* _MATERIAL PROVIDED_:
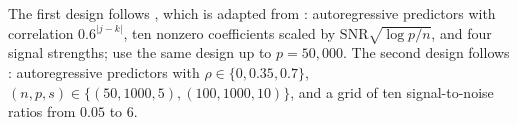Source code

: The first design follows \citet[Sec.~4.1 and Table~1]{GriffinLatuszynskiSteel2021}, %
which is adapted from \citet[Sec.~3.4.1]{YangWainwrightJordan2016}: %
autoregressive predictors with correlation $0.6^{\lvert j-k\rvert}$, ten nonzero coefficients scaled by
$\mathrm{SNR}\sqrt{\log p/n}$, and four signal strengths; \citet[Sec.~5.1]{LiangLivingstoneGriffin2022} use the same %
design up to $p=50{,}000$.
The second design follows \citet[Sec.~3.1]{HastieTibshiraniTibshirani2020}: %
autoregressive predictors with $\rho\in\{0,0.35,0.7\}$, $(n,p,s)\in\{(50,1000,5),(100,1000,10)\}$, and a grid of ten
signal-to-noise ratios from $0.05$ to $6$.
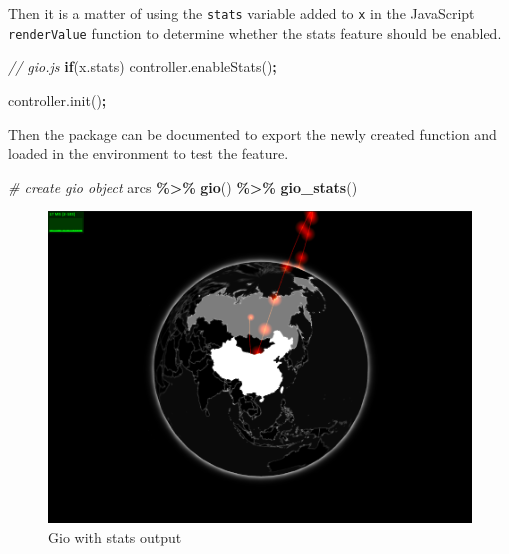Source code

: \documentclass[
]{krantz}
\makeatletter
\newenvironment{Shaded}{\begin{snugshade}}{\end{snugshade}}
\newcommand{\AttributeTok}[1]{\textcolor[rgb]{0.61,0.61,0.61}{#1}}
\newcommand{\CommentTok}[1]{\textcolor[rgb]{0.37,0.37,0.37}{\textit{#1}}}
\newcommand{\ControlFlowTok}[1]{\textcolor[rgb]{0.27,0.27,0.27}{\textbf{#1}}}
\newcommand{\KeywordTok}[1]{\textcolor[rgb]{0.27,0.27,0.27}{\textbf{#1}}}
\newcommand{\NormalTok}[1]{#1}
\newcommand{\OperatorTok}[1]{\textcolor[rgb]{0.43,0.43,0.43}{\textbf{#1}}}
\newcommand{\StringTok}[1]{\textcolor[rgb]{0.5,0.5,0.5}{#1}}
\newcommand{\VariableTok}[1]{\textcolor[rgb]{0,0,0}{#1}}
\newenvironment{kframe}{%
\medskip{}
\setlength{\fboxsep}{.8em}
 \def\at@end@of@kframe{}%
 \ifinner\ifhmode%
  \def\at@end@of@kframe{\end{minipage}}%
  \begin{minipage}{\columnwidth}%
 \fi\fi%
 \def\FrameCommand##1{\hskip\@totalleftmargin \hskip-\fboxsep
 \colorbox{shadecolor}{##1}\hskip-\fboxsep
     \hskip-\linewidth \hskip-\@totalleftmargin \hskip\columnwidth}%
 \MakeFramed {\advance\hsize-\width
   \@totalleftmargin\z@ \linewidth\hsize
   \@setminipage}}%
 {\par\unskip\endMakeFramed%
 \at@end@of@kframe}
\renewenvironment{Shaded}{\begin{kframe}}{\end{kframe}}
\makeatother
\begin{document}
Then it is a matter of using the \texttt{stats} variable added to \texttt{x} in the JavaScript \texttt{renderValue} function to determine whether the stats feature should be enabled.

\begin{Shaded}
\begin{Highlighting}[]
\CommentTok{// gio.js}
\ControlFlowTok{if}\NormalTok{(}\VariableTok{x}\NormalTok{.}\AttributeTok{stats}\NormalTok{)}
  \VariableTok{controller}\NormalTok{.}\AttributeTok{enableStats}\NormalTok{()}\OperatorTok{;}

\VariableTok{controller}\NormalTok{.}\AttributeTok{init}\NormalTok{()}\OperatorTok{;}
\end{Highlighting}
\end{Shaded}

Then the package can be documented to export the newly created function and loaded in the environment to test the feature.

\begin{Shaded}
\begin{Highlighting}[]
\CommentTok{\# create gio object}
\NormalTok{arcs }\OperatorTok{\%>\%}\StringTok{ }
\StringTok{  }\KeywordTok{gio}\NormalTok{() }\OperatorTok{\%>\%}\StringTok{ }
\StringTok{  }\KeywordTok{gio\_stats}\NormalTok{()}
\end{Highlighting}
\end{Shaded}

\begin{figure}[t]

{\centering \includegraphics[width=1\linewidth]{images/stats} 

}

\caption{Gio with stats output}\label{fig:gio-stats}
\end{figure}
\end{document}
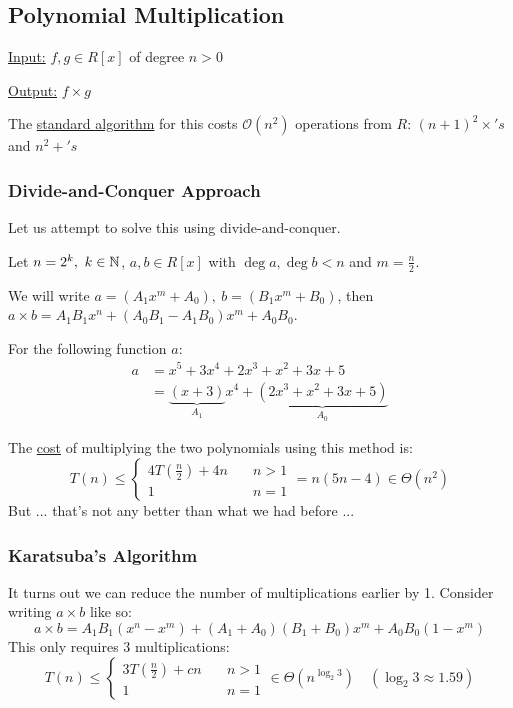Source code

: \subsection{Polynomial Multiplication}
\underline{Input:} $f,g \in R[x]$ of degree $n > 0$

\underline{Output:} $f \times g$

The \underline{standard algorithm} for this costs $\mathcal{O}(n^2)$ operations from $R$: $(n + 1)^2 \times's$ and $n^2 +'s$

\subsubsection{Divide-and-Conquer Approach}
Let us attempt to solve this using divide-and-conquer.

Let $n = 2^k, \ k \in \mathbb{N}$, $a,b \in R[x]$ with $\deg a, \deg b < n$ and $m = \frac{n}{2}$.

We will write $a = (A_1x^m + A_0), \ b = (B_1x^m + B_0)$, then $a \times b = A_1B_1x^n + (A_0B_1 - A_1B_0)x^m + A_0B_0$.

\begin{example}
    For the following function $a$:
    \begin{align*}
        a &= x^5 + 3x^4 + 2x^3 + x^2 + 3x + 5 \\
        &= \underbrace{(x+3)}_{A_1}x^4 + 
        \underbrace{(2x^3 + x^2 + 3x + 5)}_{A_0}
    \end{align*}
\end{example}

The \underline{cost} of multiplying the two polynomials using this method is:
\begin{equation*}
    T(n) \leq
    \begin{cases}
        4T\left(\frac{n}{2}\right) + 4n \quad & n > 1 \\
        1 \quad & n = 1
    \end{cases}
    = n(5n - 4) \in \Theta(n^2)
\end{equation*}
But ... that's not any better than what we had before ...

\subsubsection{Karatsuba's Algorithm}
It turns out we can reduce the number of multiplications earlier by 1.
Consider writing $a \times b$ like so:
\begin{equation*}
    a \times b = A_1B_1(x^n - x^m) + (A_1 + A_0)(B_1 + B_0)x^m + A_0B_0(1 - x^m)
\end{equation*}
This only requires $3$ multiplications:
\begin{equation*}
    T(n) \leq
    \begin{cases}
        3T\left(\frac{n}{2}\right) + cn \quad & n > 1 \\
        1 \quad & n = 1
    \end{cases}
    \in \Theta(n^{\log_2 3}) \quad (\log_2 3 \approx 1.59)
\end{equation*}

* _EXERCISE INSTRUCTIONS_: Look through the records for the word "using". Every line that has it should be copied.

* _EXERCISE RESULT_:
Then it is a matter of using the \texttt{stats} variable added to \texttt{x} in the JavaScript \texttt{renderValue} function to determine whether the stats feature should be enabled.
Let us attempt to solve this using divide-and-conquer.
The \underline{cost} of multiplying the two polynomials using this method is:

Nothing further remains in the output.